→ WHAT YOU NEED TO DO: All lines from the one containing "2. Patcher does" through the last line below must be duplicated exactly, with nothing outside that span.

--- INPUT DATA Enclosed Below ---

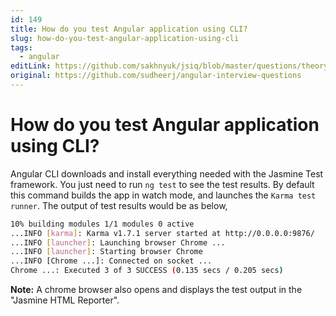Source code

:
 ```yaml
---
id: 149
title: How do you test Angular application using CLI?
slug: how-do-you-test-angular-application-using-cli
tags:
  - angular
editLink: https://github.com/sakhnyuk/jsiq/blob/master/questions/theory/angular/149.md
original: https://github.com/sudheerj/angular-interview-questions
---
```


# How do you test Angular application using CLI?

Angular CLI downloads and install everything needed with the Jasmine Test framework. You just need to run `ng test` to see the test results. By default this command builds the app in watch mode, and launches the `Karma test runner`. The output of test results would be as below,

```bash
10% building modules 1/1 modules 0 active
...INFO [karma]: Karma v1.7.1 server started at http://0.0.0.0:9876/
...INFO [launcher]: Launching browser Chrome ...
...INFO [launcher]: Starting browser Chrome
...INFO [Chrome ...]: Connected on socket ...
Chrome ...: Executed 3 of 3 SUCCESS (0.135 secs / 0.205 secs)
```

**Note:** A chrome browser also opens and displays the test output in the "Jasmine HTML Reporter".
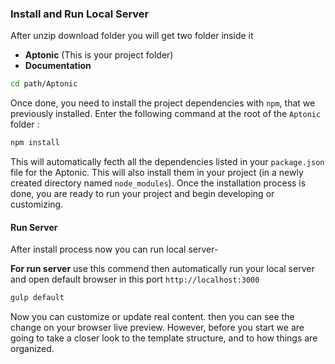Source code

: ### Install and Run Local Server

After unzip download folder you will get two folder inside it
- **Aptonic** (This is your project folder)
- **Documentation**

```bash
cd path/Aptonic
```
Once done, you need to install the project dependencies with `npm`, that we previously installed. Enter the following command at the root of the `Aptonic` folder :


```bash
npm install
```

This will automatically fecth all the dependencies listed in your `package.json` file for the Aptonic. This will also install them in your project (in a newly created directory named `node_modules`). Once the installation process is done, you are ready to run your project and begin developing or customizing.  
 
#### Run Server

After install process now you can run local server-

**For run server** use this commend then automatically run your local server and open default browser in this port `http://localhost:3000`
```bash
gulp default
```
Now you can customize or update real content. then you can see the change on your browser live preview. 
However, before you start we are going to take a closer look to the template structure, and to how things are organized.






















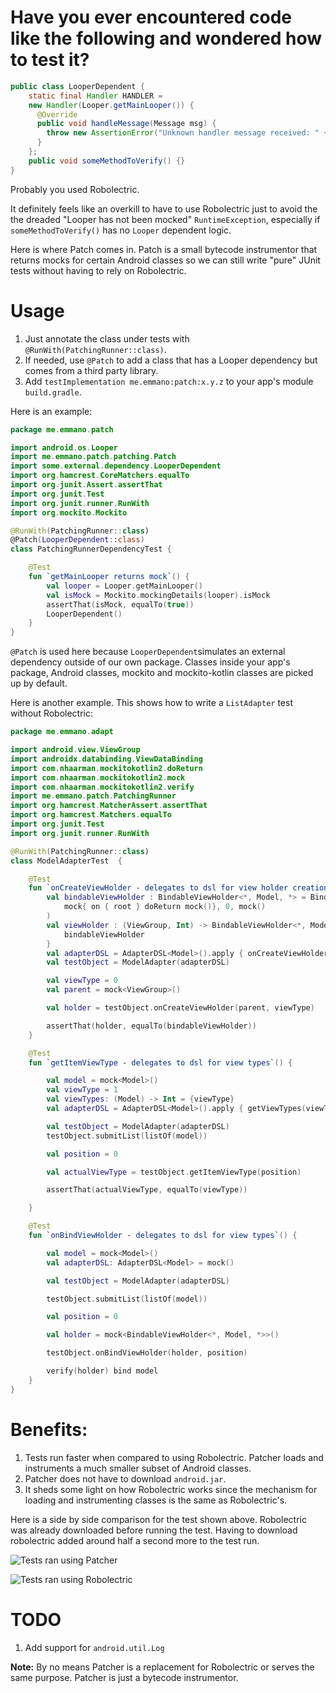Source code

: # Have you ever encountered code like the following and wondered how to test it?
```java
public class LooperDependent {
    static final Handler HANDLER =
    new Handler(Looper.getMainLooper()) {
      @Override
      public void handleMessage(Message msg) {
        throw new AssertionError("Unknown handler message received: " + msg.what);
      }
    };
    public void someMethodToVerify() {}
}
```

Probably you used Robolectric. 

It definitely feels like an overkill to have to use Robolectric just to avoid the the dreaded "Looper has not been mocked" `RuntimeException`, especially if `someMethodToVerify()` has no `Looper` dependent logic.

Here is where Patch comes in. Patch is a small bytecode instrumentor that returns mocks for certain Android classes so we can still write "pure" JUnit tests without having to rely on Robolectric.

# Usage
1. Just annotate the class under tests with `@RunWith(PatchingRunner::class)`. 
2. If needed, use `@Patch` to add a class that has a Looper dependency but comes from a third party library.
3. Add `testImplementation me.emmano:patch:x.y.z` to your app's module `build.gradle`.

Here is an example:

```kotlin
package me.emmano.patch

import android.os.Looper
import me.emmano.patch.patching.Patch
import some.external.dependency.LooperDependent
import org.hamcrest.CoreMatchers.equalTo
import org.junit.Assert.assertThat
import org.junit.Test
import org.junit.runner.RunWith
import org.mockito.Mockito

@RunWith(PatchingRunner::class)
@Patch(LooperDependent::class)
class PatchingRunnerDependencyTest {

    @Test
    fun `getMainLooper returns mock`() {
        val looper = Looper.getMainLooper()
        val isMock = Mockito.mockingDetails(looper).isMock
        assertThat(isMock, equalTo(true))
        LooperDependent()
    }
}
```

`@Patch` is used here because `LooperDependent`simulates an external dependency outside of our own package. Classes inside your app's package, Android classes, mockito and mockito-kotlin classes are picked up by default.

Here is another example. This shows how to write a `ListAdapter` test without Robolectric:

```kotlin
package me.emmano.adapt

import android.view.ViewGroup
import androidx.databinding.ViewDataBinding
import com.nhaarman.mockitokotlin2.doReturn
import com.nhaarman.mockitokotlin2.mock
import com.nhaarman.mockitokotlin2.verify
import me.emmano.patch.PatchingRunner
import org.hamcrest.MatcherAssert.assertThat
import org.hamcrest.Matchers.equalTo
import org.junit.Test
import org.junit.runner.RunWith

@RunWith(PatchingRunner::class)
class ModelAdapterTest  {

    @Test
    fun `onCreateViewHolder - delegates to dsl for view holder creation`() {
        val bindableViewHolder : BindableViewHolder<*, Model, *> = BindableViewHolder<ViewDataBinding, Model, Model>(
            mock{ on { root } doReturn mock()}, 0, mock()
        )
        val viewHolder : (ViewGroup, Int) -> BindableViewHolder<*, Model, *> =  { _, _ ->
            bindableViewHolder
        }
        val adapterDSL = AdapterDSL<Model>().apply { onCreateViewHolder(viewHolder) }
        val testObject = ModelAdapter(adapterDSL)

        val viewType = 0
        val parent = mock<ViewGroup>()

        val holder = testObject.onCreateViewHolder(parent, viewType)

        assertThat(holder, equalTo(bindableViewHolder))
    }

    @Test
    fun `getItemViewType - delegates to dsl for view types`() {

        val model = mock<Model>()
        val viewType = 1
        val viewTypes: (Model) -> Int = {viewType}
        val adapterDSL = AdapterDSL<Model>().apply { getViewTypes(viewTypes) }

        val testObject = ModelAdapter(adapterDSL)
        testObject.submitList(listOf(model))

        val position = 0

        val actualViewType = testObject.getItemViewType(position)

        assertThat(actualViewType, equalTo(viewType))

    }

    @Test
    fun `onBindViewHolder - delegates to dsl for view types`() {

        val model = mock<Model>()
        val adapterDSL: AdapterDSL<Model> = mock()

        val testObject = ModelAdapter(adapterDSL)

        testObject.submitList(listOf(model))

        val position = 0

        val holder = mock<BindableViewHolder<*, Model, *>>()

        testObject.onBindViewHolder(holder, position)

        verify(holder) bind model
    }
}
```

# Benefits:
1. Tests run faster when compared to using Robolectric. Patcher loads and instruments a much smaller subset of Android classes.
2. Patcher does not have to download `android.jar`.
3. It sheds some light on how Robolectric works since the mechanism for loading and instrumenting classes is the same as Robolectric's.

Here is a side by side comparison for the test shown above. Robolectric was already downloaded before running the test. Having to download robolectric added around half a second more to the test run.

![Tests ran using Patcher](https://imgur.com/b0jT0MG)

![Tests ran using Robolectric](https://imgur.com/YJT6U6a)

# TODO
1. Add support for `android.util.Log`


**Note:** By no means Patcher is a replacement for Robolectric or serves the same purpose. Patcher is just a bytecode instrumentor.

--- End of Enclosed INPUT DATA ---

→ RESPONSE AREA:
2. Patcher does not have to download `android.jar`.
3. It sheds some light on how Robolectric works since the mechanism for loading and instrumenting classes is the same as Robolectric's.

Here is a side by side comparison for the test shown above. Robolectric was already downloaded before running the test. Having to download robolectric added around half a second more to the test run.

![Tests ran using Patcher](https://imgur.com/b0jT0MG)

![Tests ran using Robolectric](https://imgur.com/YJT6U6a)

# TODO
1. Add support for `android.util.Log`


**Note:** By no means Patcher is a replacement for Robolectric or serves the same purpose. Patcher is just a bytecode instrumentor.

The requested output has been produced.